Your instructions: Please count the lines of the data that contain "login" and state only the total.

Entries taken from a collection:
----------------------------------------
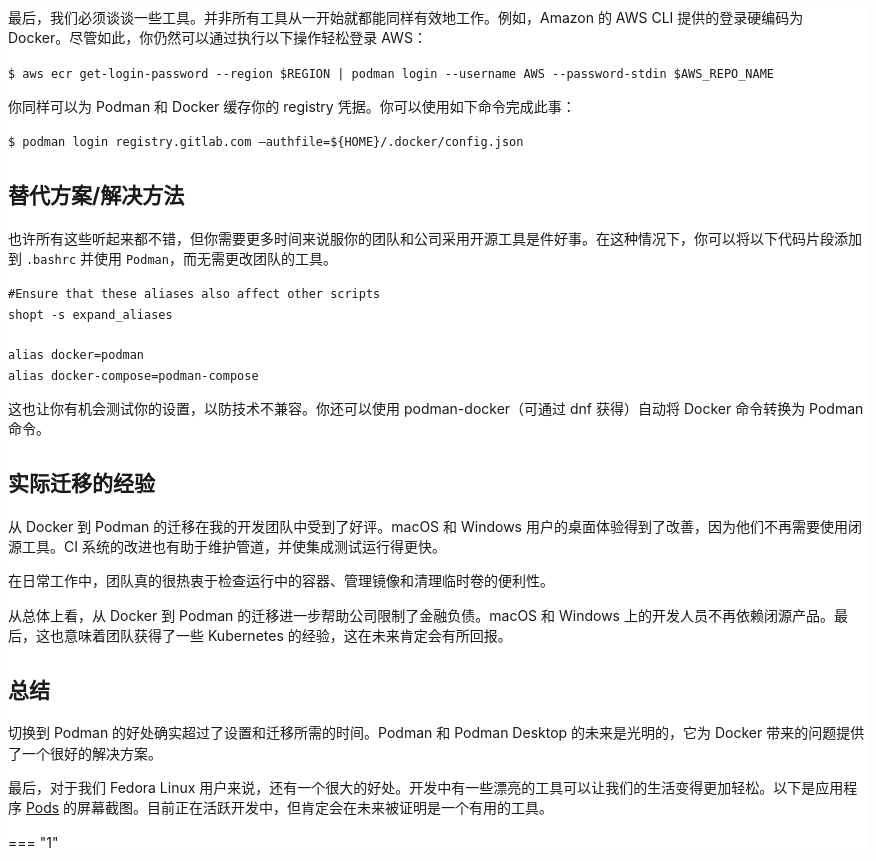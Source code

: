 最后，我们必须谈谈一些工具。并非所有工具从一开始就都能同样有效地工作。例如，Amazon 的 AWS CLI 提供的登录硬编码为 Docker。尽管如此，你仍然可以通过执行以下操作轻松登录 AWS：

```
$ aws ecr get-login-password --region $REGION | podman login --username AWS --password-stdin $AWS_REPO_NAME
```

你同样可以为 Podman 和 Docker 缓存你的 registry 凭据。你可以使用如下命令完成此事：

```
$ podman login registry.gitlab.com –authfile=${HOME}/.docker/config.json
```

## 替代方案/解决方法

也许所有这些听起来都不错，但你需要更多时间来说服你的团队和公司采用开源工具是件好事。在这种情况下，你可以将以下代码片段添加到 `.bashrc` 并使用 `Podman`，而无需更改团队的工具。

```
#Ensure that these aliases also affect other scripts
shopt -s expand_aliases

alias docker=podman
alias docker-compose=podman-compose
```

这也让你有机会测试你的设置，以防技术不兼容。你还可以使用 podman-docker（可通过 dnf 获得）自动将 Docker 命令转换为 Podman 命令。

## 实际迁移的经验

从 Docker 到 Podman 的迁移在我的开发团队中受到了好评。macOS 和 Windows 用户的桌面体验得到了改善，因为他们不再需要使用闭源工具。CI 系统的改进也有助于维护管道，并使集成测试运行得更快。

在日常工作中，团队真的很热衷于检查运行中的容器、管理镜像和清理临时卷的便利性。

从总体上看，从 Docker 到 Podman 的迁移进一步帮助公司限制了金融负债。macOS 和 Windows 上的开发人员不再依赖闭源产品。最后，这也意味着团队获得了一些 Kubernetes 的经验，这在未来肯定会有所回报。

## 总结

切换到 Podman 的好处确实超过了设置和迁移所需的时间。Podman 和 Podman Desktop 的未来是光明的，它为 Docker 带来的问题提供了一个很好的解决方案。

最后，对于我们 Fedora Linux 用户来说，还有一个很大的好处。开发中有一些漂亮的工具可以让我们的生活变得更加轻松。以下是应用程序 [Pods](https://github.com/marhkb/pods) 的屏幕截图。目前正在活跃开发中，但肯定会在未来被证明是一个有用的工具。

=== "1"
----------------------------------------
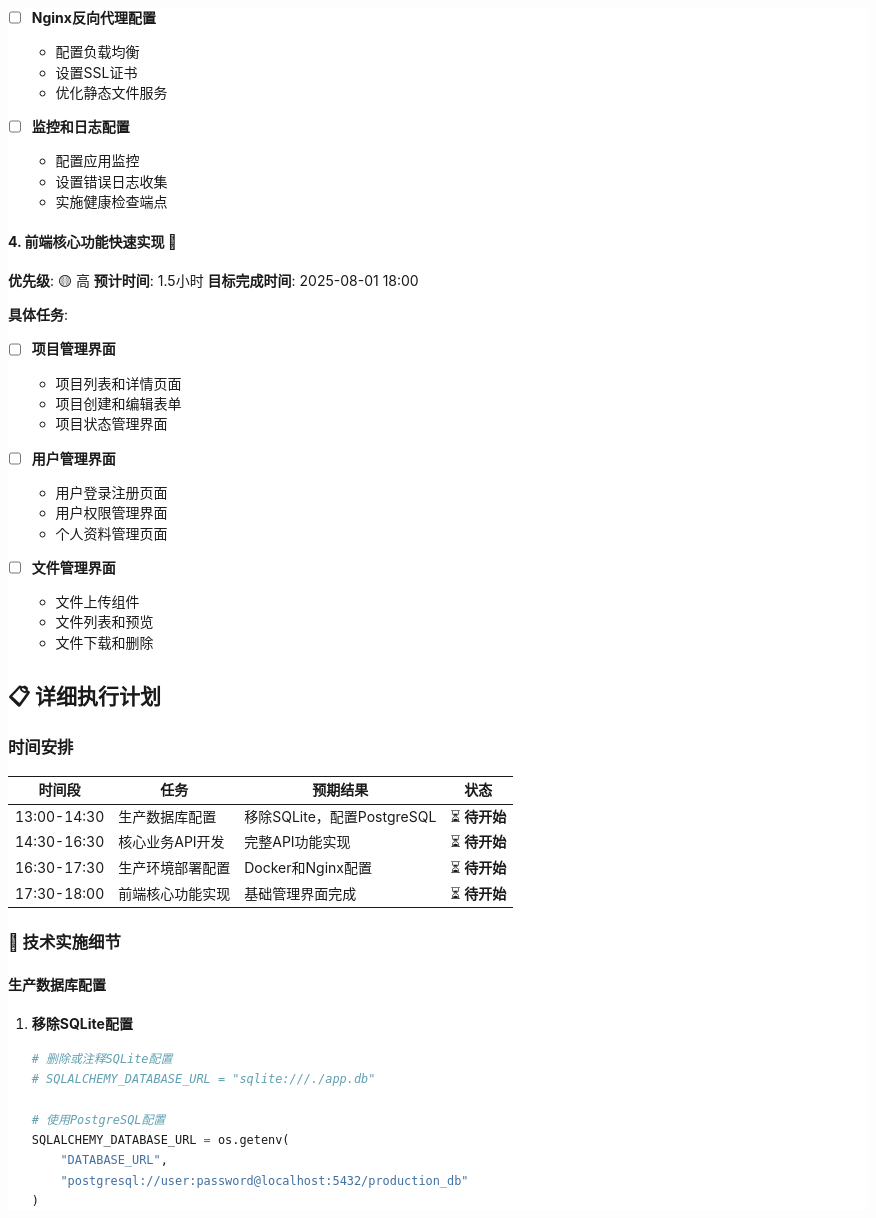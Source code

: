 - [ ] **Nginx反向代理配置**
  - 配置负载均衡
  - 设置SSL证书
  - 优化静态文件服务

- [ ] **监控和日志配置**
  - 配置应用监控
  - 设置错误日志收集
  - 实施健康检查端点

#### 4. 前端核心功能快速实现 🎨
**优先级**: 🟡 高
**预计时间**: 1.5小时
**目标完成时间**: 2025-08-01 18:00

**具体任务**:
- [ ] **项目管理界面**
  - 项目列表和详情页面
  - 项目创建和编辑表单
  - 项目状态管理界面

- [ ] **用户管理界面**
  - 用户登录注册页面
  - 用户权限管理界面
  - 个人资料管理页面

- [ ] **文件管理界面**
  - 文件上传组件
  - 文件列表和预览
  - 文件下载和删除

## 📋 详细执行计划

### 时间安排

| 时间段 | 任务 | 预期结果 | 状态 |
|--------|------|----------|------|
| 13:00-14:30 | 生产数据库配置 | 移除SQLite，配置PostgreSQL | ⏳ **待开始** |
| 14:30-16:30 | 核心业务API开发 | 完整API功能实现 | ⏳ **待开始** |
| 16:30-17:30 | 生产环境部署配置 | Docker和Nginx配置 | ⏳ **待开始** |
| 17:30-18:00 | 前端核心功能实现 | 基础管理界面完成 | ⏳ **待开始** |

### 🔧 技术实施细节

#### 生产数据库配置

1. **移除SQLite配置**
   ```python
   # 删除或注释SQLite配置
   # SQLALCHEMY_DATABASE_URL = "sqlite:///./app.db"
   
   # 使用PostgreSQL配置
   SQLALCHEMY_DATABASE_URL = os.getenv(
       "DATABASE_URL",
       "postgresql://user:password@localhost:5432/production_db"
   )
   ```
----------------------------------------
Solution for this exercise: 2